Photo credit: Headway on Unsplash.com.

Photo credit: Headway on Unsplash.com.

Their answer may present enormous challenges. Take courage, you can do all things through Christ who strengthens you, Church!

But their answers may be much more straightforward and doable than you expected. You may find you’ve already been doing some things that are quite helpful. Praise God and thank you, Church!

Special needs families may be overwhelmed by your question. They may even hesitate to respond very specifically or at all. Special needs families will often deeply appreciate being asked for their input, yet exhausted from all the problem-solving they have to do every single day, and the enormous demands of creativity put on them. They may be afraid to answer for fear of asking too much. They may be afraid to answer and be disappointed with the response. They may be unsure they can trust themselves to respond in a reasonable way because they fully recognize that their needs are complicated. But, rest assured, they are blessed to be asked. They are abundantly blessed to have someone invest time in hearing their perspective and helping them think through the possibilities. Special-needs parents absolutely love people who are willing to take initiative with them and advocate on their behalf. Who doesn’t love knowing someone “has their back?”

Visionary and compassionate leaders from your congregation can be making phone calls to individuals impacted by disability in your congregation—even if those phone calls take much more time than you hoped. You can hold Zoom prayer meetings to lift these questions before our Heavenly Father. You can gather perspectives from different peopl,e such as special needs parents, special siblings, career caregivers, group home staff members, special-needs educators, medical professionals, counselors and others to brainstorm ways of supporting individuals and families for whom church engagement is complicated by COVID-19.

This is ministry, Church. Make no mistake, the process itself is ministry. Asking the question with genuine interest in knowing someone’s perspective is ministry. When the answers feel complicated, when the church starts to feel intimidated or worry about responding perfectly, please don’t stop asking.
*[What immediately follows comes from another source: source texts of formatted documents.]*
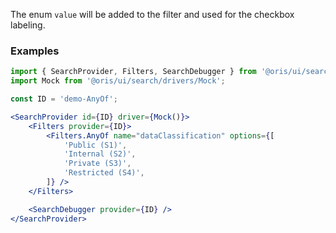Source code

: 
The enum `value` will be added to the filter and used for the checkbox labeling.


### Examples

```jsx
import { SearchProvider, Filters, SearchDebugger } from '@oris/ui/search';
import Mock from '@oris/ui/search/drivers/Mock';

const ID = 'demo-AnyOf';

<SearchProvider id={ID} driver={Mock()}>
    <Filters provider={ID}>
        <Filters.AnyOf name="dataClassification" options={[
            'Public (S1)',
            'Internal (S2)',
            'Private (S3)',
            'Restricted (S4)',
        ]} />
    </Filters>

    <SearchDebugger provider={ID} />
</SearchProvider>
```
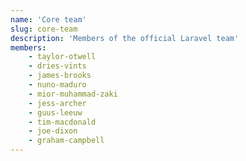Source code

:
 ```yaml
---
name: 'Core team'
slug: core-team
description: 'Members of the official Laravel team'
members:
    - taylor-otwell
    - dries-vints
    - james-brooks
    - nuno-maduro
    - mior-muhammad-zaki
    - jess-archer
    - guus-leeuw
    - tim-macdonald
    - joe-dixon
    - graham-campbell
---
```

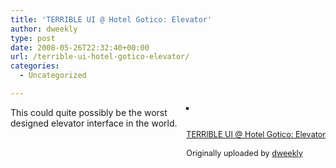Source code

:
 ```yaml
---
title: 'TERRIBLE UI @ Hotel Gotico: Elevator'
author: dweekly
type: post
date: 2008-05-26T22:32:40+00:00
url: /terrible-ui-hotel-gotico-elevator/
categories:
  - Uncategorized

---
```

<div style="float:right;margin-left:10px;margin-bottom:10px;">
  <a href="http://www.flickr.com/photos/dweekly/2525273387/" title="photo sharing"><img src="http://farm3.static.flickr.com/2002/2525273387_b693b93d2c_m.jpg" alt="" style="border:solid 2px #000000;" /></a><br /> <br /> <span style="font-size:0.9em;margin-top:0;"><br /> <a href="http://www.flickr.com/photos/dweekly/2525273387/">TERRIBLE UI @ Hotel Gotico: Elevator</a><br /> <br /> Originally uploaded by <a href="http://www.flickr.com/people/dweekly/">dweekly</a><br /> </span>
</div>

This could quite possibly be the worst designed elevator interface in the world.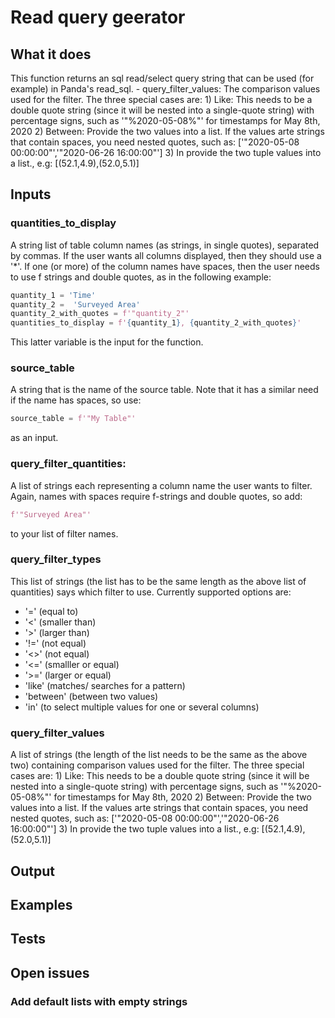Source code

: # Read query geerator

## What it does
This function returns an sql read/select query string that can be used
(for example) in Panda's read_sql.
    - query_filter_values: The comparison values used for the filter.
    The three special cases are:
        1) Like: This needs to be a double quote string (since it will be
        nested into a single-quote string) with percentage signs,
        such as '"%2020-05-08%"' for timestamps for May 8th, 2020
        2) Between: Provide the two  values  into a
        list. If the values arte strings that contain spaces,
        you need nested quotes, such as:
        ['"2020-05-08 00:00:00"','"2020-06-26 16:00:00"']
        3) In provide the two tuple values into a list.,
        e.g: [(52.1,4.9),(52.0,5.1)]


## Inputs
### quantities_to_display
 A string list of table column names
(as strings, in
single quotes), separated by commas. If the user
wants all columns displayed, then they should use a '*'. If one (or more)
of the column names have spaces, then the user needs to use f strings and
double quotes, as in the following example:
``` python
quantity_1 = 'Time'
quantity_2 =  'Surveyed Area'
quantity_2_with_quotes = f'"quantity_2"'
quantities_to_display = f'{quantity_1}, {quantity_2_with_quotes}'
```
This latter variable is the input for the function.

### source_table
A string that 
 is the name of the source table. Note that it has a similar
need if the name has spaces, so use:
``` python
source_table = f'"My Table"' 
```
as an input.

### query_filter_quantities:
A list of strings each representing a column
name the user wants to filter. Again, names with spaces require
f-strings and double quotes, so add:
``` python
f'"Surveyed Area"'
```
to your list of filter names.

### query_filter_types

This list of strings (the list has to be the same length as the
above list of quantities)
says which filter to use. Currently supported options are:


- '='       (equal to)
- '<'       (smaller than)
- '>'       (larger than)
- '!='      (not equal)
- '<>'      (not equal)
- '<='      (smalller or equal)
- '>='      (larger or equal)
- 'like'      (matches/ searches for a pattern)
- 'between'   (between two  values)
- 'in'        (to select multiple values for one or several columns)


### query_filter_values
A list of strings (the length of the list needs to be the same as the above two)
containing comparison values used for the filter.
The three special cases are:
    1) Like: This needs to be a double quote string (since it will be
    nested into a single-quote string) with percentage signs,
    such as '"%2020-05-08%"' for timestamps for May 8th, 2020
    2) Between: Provide the two  values  into a
    list. If the values arte strings that contain spaces,
    you need nested quotes, such as:
    ['"2020-05-08 00:00:00"','"2020-06-26 16:00:00"']
    3) In provide the two tuple values into a list.,
    e.g: [(52.1,4.9),(52.0,5.1)]



## Output

###

## Examples

###

## Tests

###

## Open issues

### Add default lists with empty strings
You can simply respond with a message in this spirit:

We cannot promise a perfect response for any individual or family in our congregation. But we will surely try. We want to hear what you think could help. You matter to us. And you matter to God. We want to assure you that we love you and your family! 

We appreciate your grace while we listen and learn and try things and fall short and make adjustments and try again. Please pray with us. You are part of this family and we want to follow Jesus into the world together with you. 

1 John 3:18-19
Dear children, let’s not merely say that we love each other; let us show the truth by our actions. Our actions will show that we belong to the truth, so we will be confident when we stand before God.

1 John 4:12
No one has ever seen God. But if we love each other, God lives in us, and his love is brought to full expression in us.

Lisa Jamieson is a caregiver consultant, pastoral counsellor and author of popular books and Bible studies including Finding Glory in the Thorns and Jesus, Let’s Talk. Lisa and her husband, Larry, live in Minnesota with the youngest of their three grown daughters, Carly, who has Angelman Syndrome. Together, the Jamiesons founded Walk Right In Ministries in 2008, a non-profit organization building faith and community with special needs families.